> [INSTRUCTIONS TO FOLLOW]:
Your answer should be every line from the records that contains "time".

[Collected data]
━━━━━━━━━━━━━━━━━━━━
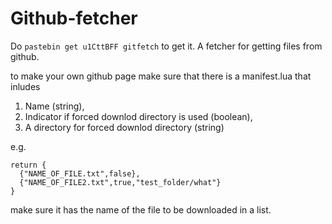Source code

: # Github-fetcher

Do `pastebin get u1CttBFF gitfetch` to get it.
A fetcher for getting files from github.

to make your own github page make sure that there is a manifest.lua that inludes

1. Name (string),
2. Indicator if forced downlod directory is used (boolean),
3. A directory for forced downlod directory (string)

e.g.
```
return {
  {"NAME_OF_FILE.txt",false},
  {"NAME_OF_FILE2.txt",true,"test_folder/what"}
}
```

make sure it has the name of the file to be downloaded in a list.
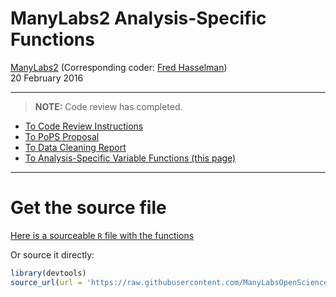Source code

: # ManyLabs2 Analysis-Specific Functions
[ManyLabs2](https://osf.io/8cd4r) (Corresponding coder: [Fred Hasselman](https://osf.io/ujgs6/))  
20 February 2016  



--------

> **NOTE:** Code review has completed.

* [To Code Review Instructions](https://ManyLabsOpenScience.github.io/ML2_RcodeReview)
* [To PoPS Proposal](https://ManyLabsOpenScience.github.io/ML2_PoPS_proposal)
* [To Data Cleaning Report](https://ManyLabsOpenScience.github.io/ML2_data_cleaning)
* [To Analysis-Specific Variable Functions (this page)](https://ManyLabsOpenScience.github.io/ML2_varfuns)

--------

# Get the source file

[Here is a sourceable `R` file with the functions](https://raw.githubusercontent.com/ManyLabsOpenScience/manylabRs/master/R/ML2_variable_functions.R)

Or source it directly:

```r
library(devtools)
source_url(url = 'https://raw.githubusercontent.com/ManyLabsOpenScience/manylabRs/master/R/ML2_variable_functions.R')
```

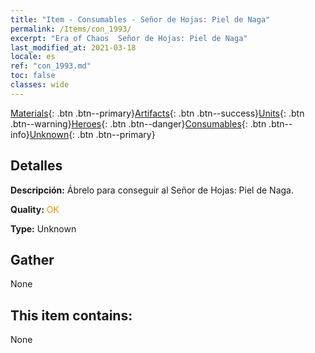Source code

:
 ```yaml
---
title: "Item - Consumables - Señor de Hojas: Piel de Naga"
permalink: /Items/con_1993/
excerpt: "Era of Chaos  Señor de Hojas: Piel de Naga"
last_modified_at: 2021-03-18
locale: es
ref: "con_1993.md"
toc: false
classes: wide
---
```

 [Materials](/es/Items/){: .btn .btn--primary}[Artifacts](/es/Items/Artifacts/){: .btn .btn--success}[Units](/es/Items/Units/){: .btn .btn--warning}[Heroes](/es/Items/Heroes/){: .btn .btn--danger}[Consumables](/es/Items/Consumables/){: .btn .btn--info}[Unknown](/es/Items/Unknown/){: .btn .btn--primary}

## Detalles
 **Descripción:** Ábrelo para conseguir al Señor de Hojas: Piel de Naga.

 **Quality:** <span style="color: #FF8C00">OK</span>

 **Type:** Unknown

## Gather

  None

## This item contains:

  None

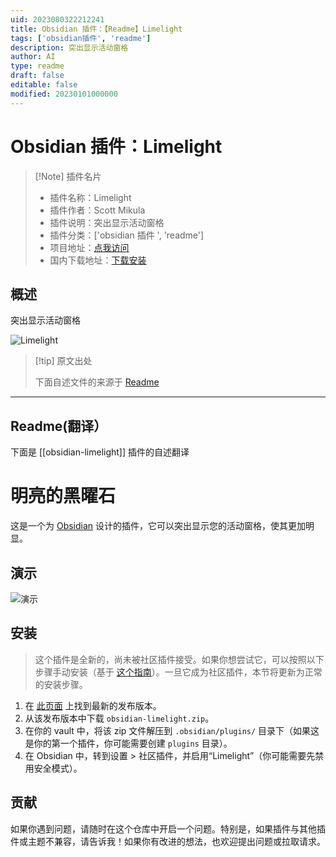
 ```yaml
---
uid: 2023080322212241
title: Obsidian 插件：【Readme】Limelight
tags: ['obsidian插件', 'readme']
description: 突出显示活动窗格
author: AI
type: readme
draft: false
editable: false
modified: 20230101000000
---
```


# Obsidian 插件：Limelight

> [!Note] 插件名片
> - 插件名称：Limelight
> - 插件作者：Scott Mikula
> - 插件说明：突出显示活动窗格
> - 插件分类：['obsidian 插件 ', 'readme']
> - 项目地址：[点我访问](https://github.com/smikula/obsidian-limelight)
> - 国内下载地址：[下载安装](https://pkmer.cn/products/plugin/pluginMarket/?obsidian-limelight)

## 概述

突出显示活动窗格

![Limelight](https://cdn.pkmer.cn/covers/obsidian-limelight.gif!pkmer)

> [!tip] 原文出处
>
>下面自述文件的来源于 [Readme](https://ghproxy.net/https://raw.githubusercontent.com/smikula/obsidian-limelight/master/README.md)
>

---

## Readme(翻译）

下面是 [[obsidian-limelight]] 插件的自述翻译

# 明亮的黑曜石

这是一个为 [Obsidian](https://obsidian.md) 设计的插件，它可以突出显示您的活动窗格，使其更加明显。

## 演示

![演示](demo.gif)

## 安装

> 这个插件是全新的，尚未被社区插件接受。如果你想尝试它，可以按照以下步骤手动安装（基于 [这个指南](https://forum.obsidian.md/t/plugins-mini-faq/7737)）。一旦它成为社区插件，本节将更新为正常的安装步骤。

1. 在 [此页面](https://github.com/smikula/obsidian-limelight/releases) 上找到最新的发布版本。
2. 从该发布版本中下载 `obsidian-limelight.zip`。
3. 在你的 vault 中，将该 zip 文件解压到 `.obsidian/plugins/` 目录下（如果这是你的第一个插件，你可能需要创建 `plugins` 目录）。
4. 在 Obsidian 中，转到设置 > 社区插件，并启用“Limelight”（你可能需要先禁用安全模式）。

## 贡献

如果你遇到问题，请随时在这个仓库中开启一个问题。特别是，如果插件与其他插件或主题不兼容，请告诉我！如果你有改进的想法，也欢迎提出问题或拉取请求。
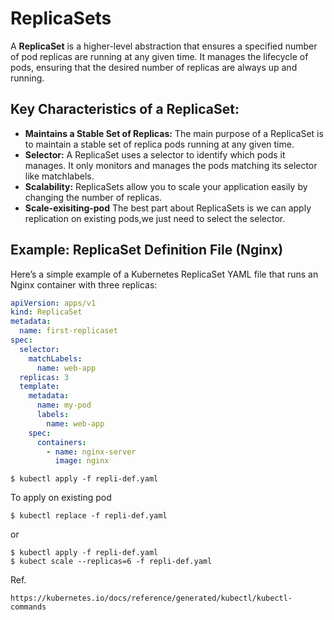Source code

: # ReplicaSets

A **ReplicaSet** is a higher-level abstraction that ensures a specified number of pod replicas are running at any given time. It manages the lifecycle of pods, ensuring that the desired number of replicas are always up and running.

## Key Characteristics of a ReplicaSet:
- **Maintains a Stable Set of Replicas:** The main purpose of a ReplicaSet is to maintain a stable set of replica pods running at any given time.
- **Selector:** A ReplicaSet uses a selector to identify which pods it manages. It only monitors and manages the pods matching its selector like matchlabels.
- **Scalability:** ReplicaSets allow you to scale your application easily by changing the number of replicas.
- **Scale-exisiting-pod** The best part about ReplicaSets is we can apply replication on existing pods,we just need to select the selector.

## Example: ReplicaSet Definition File (Nginx)

Here’s a simple example of a Kubernetes ReplicaSet YAML file that runs an Nginx container with three replicas:

```yaml
apiVersion: apps/v1
kind: ReplicaSet
metadata:
  name: first-replicaset
spec:
  selector:
    matchLabels:
      name: web-app
  replicas: 3
  template:
    metadata:
      name: my-pod
      labels:
        name: web-app
    spec:
      containers:
        - name: nginx-server
          image: nginx

```

```shell
$ kubectl apply -f repli-def.yaml
``` 
To apply on existing pod

```shell
$ kubectl replace -f repli-def.yaml
```
or
```shell
$ kubectl apply -f repli-def.yaml
$ kubect scale --replicas=6 -f repli-def.yaml
```

Ref.

```shell
https://kubernetes.io/docs/reference/generated/kubectl/kubectl-commands
```


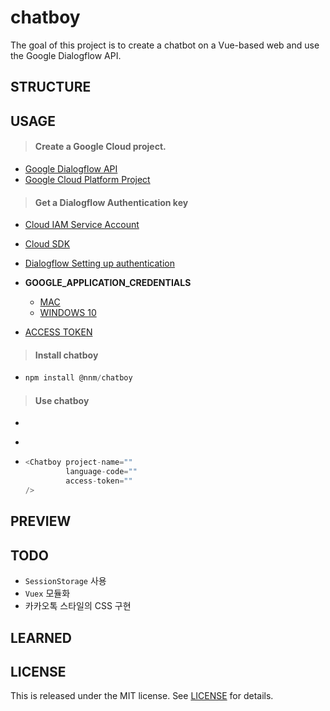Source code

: # chatboy

The goal of this project is to create a chatbot on a Vue-based web and use the Google Dialogflow API.



## STRUCTURE







## USAGE

> #### Create a Google Cloud project.

- [Google Dialogflow API](https://cloud.google.com/dialogflow/docs/)
- [Google Cloud Platform Project](<https://cloud.google.com/resource-manager/docs/creating-managing-projects>)


> #### Get a Dialogflow Authentication key

- [Cloud IAM Service Account](https://cloud.google.com/iam/docs/creating-managing-service-account-keys)

- [Cloud SDK](https://cloud.google.com/sdk/docs/)
- [Dialogflow Setting up authentication](https://dialogflow.com/docs/reference/v2-auth-setup)
- **GOOGLE_APPLICATION_CREDENTIALS**
  - [MAC](https://jungwoon.github.io/google%20cloud/2018/01/11/Google-Application-Default-Credential/)
  - [WINDOWS 10](https://m.blog.naver.com/PostView.nhn?blogId=chandong83&logNo=220981452650&proxyReferer=https%3A%2F%2Fwww.google.com%2F)

- [ACCESS TOKEN](https://github.com/innFactory/react-native-dialogflow/issues/31)

  

> #### Install chatboy

- ```js
  npm install @nnm/chatboy
  ```



> #### Use chatboy

- ```js
  
  ```

- ```js
  
  ```

- ```js
  <Chatboy project-name=""
           language-code=""
           access-token=""
  />
  ```



## PREVIEW









## TODO

- `SessionStorage` 사용
- `Vuex` 모듈화
- 카카오톡 스타일의 CSS 구현 





## LEARNED







## LICENSE

This is released under the MIT license. See [LICENSE]() for details.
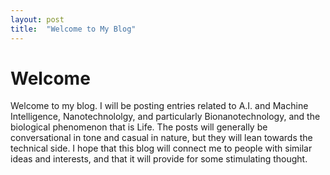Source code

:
 ```yaml
---
layout: post
title:  "Welcome to My Blog"
---
```


# Welcome

Welcome to my blog. I will be posting entries related to A.I. and Machine Intelligence, Nanotechnololgy, and particularly Bionanotechnology, and the biological phenomenon that is Life. The posts will generally be conversational in tone and casual in nature, but they will lean towards the technical side. I hope that this blog will connect me to people with similar ideas and interests, and that it will provide for some stimulating thought.

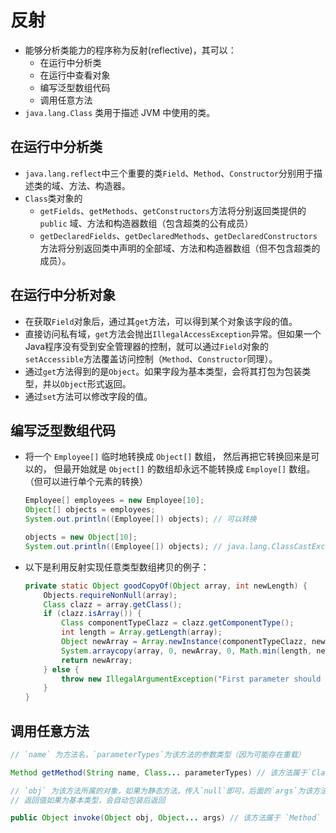 # 反射

* 能够分析类能力的程序称为反射(reflective)，其可以：
  * 在运行中分析类
  * 在运行中查看对象
  * 编写泛型数组代码
  * 调用任意方法
* `java.lang.Class` 类用于描述 JVM 中使用的类。

## 在运行中分析类

* `java.lang.reflect`中三个重要的类`Field`、`Method`、`Constructor`分别用于描述类的域、方法、构造器。
* `Class`类对象的
    * `getFields`、`getMethods`、`getConstructors`方法将分别返回类提供的`public` 域、方法和构造器数组（包含超类的公有成员）
    * `getDeclaredFields`、`getDeclaredMethods`、`getDeclaredConstructors`方法将分别返回类中声明的全部域、方法和构造器数组（但不包含超类的成员）。

## 在运行中分析对象

* 在获取`Field`对象后，通过其`get`方法，可以得到某个对象该字段的值。
* 直接访问私有域，`get`方法会抛出`IllegalAccessException`异常。但如果一个Java程序没有受到安全管理器的控制，就可以通过`Field`对象的`setAccessible`方法覆盖访问控制（`Method`、`Constructor`同理）。
* 通过`get`方法得到的是`Object`。如果字段为基本类型，会将其打包为包装类型，并以`Object`形式返回。
* 通过`set`方法可以修改字段的值。

## 编写泛型数组代码

* 将一个 `Employee[]` 临时地转换成 `Object[]` 数组， 然后再把它转换回来是可以的， 但最开始就是 `Object[]` 的数组却永远不能转换成 `Employe[]` 数组。（但可以进行单个元素的转换）
    ```java
    Employee[] employees = new Employee[10];
    Object[] objects = employees;
    System.out.println((Employee[]) objects); // 可以转换

    objects = new Object[10];
    System.out.println((Employee[]) objects); // java.lang.ClassCastException
    ```
* 以下是利用反射实现任意类型数组拷贝的例子：
    ```java
    private static Object goodCopyOf(Object array, int newLength) {
        Objects.requireNonNull(array);
        Class clazz = array.getClass();
        if (clazz.isArray()) {
            Class componentTypeClazz = clazz.getComponentType();
            int length = Array.getLength(array);
            Object newArray = Array.newInstance(componentTypeClazz, newLength);
            System.arraycopy(array, 0, newArray, 0, Math.min(length, newLength));
            return newArray;
        } else {
            throw new IllegalArgumentException("First parameter should be an array.");
        }
    }
    ```

## 调用任意方法

```java
// `name` 为方法名，`parameterTypes`为该方法的参数类型（因为可能存在重载）

Method getMethod(String name, Class... parameterTypes) // 该方法属于`Class`类的实例对象
```

```java
// `obj` 为该方法所属的对象，如果为静态方法，传入`null`即可，后面的`args`为该方法所需的参数
// 返回值如果为基本类型，会自动包装后返回

public Object invoke(Object obj, Object... args) // 该方法属于 `Method` 类的实例对象
```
━━━━━━━━━━━━━━━━━━━━
> [YOUR SOLUTION]:
A **ReplicaSet** is a higher-level abstraction that ensures a specified number of pod replicas are running at any given time. It manages the lifecycle of pods, ensuring that the desired number of replicas are always up and running.
- **Maintains a Stable Set of Replicas:** The main purpose of a ReplicaSet is to maintain a stable set of replica pods running at any given time.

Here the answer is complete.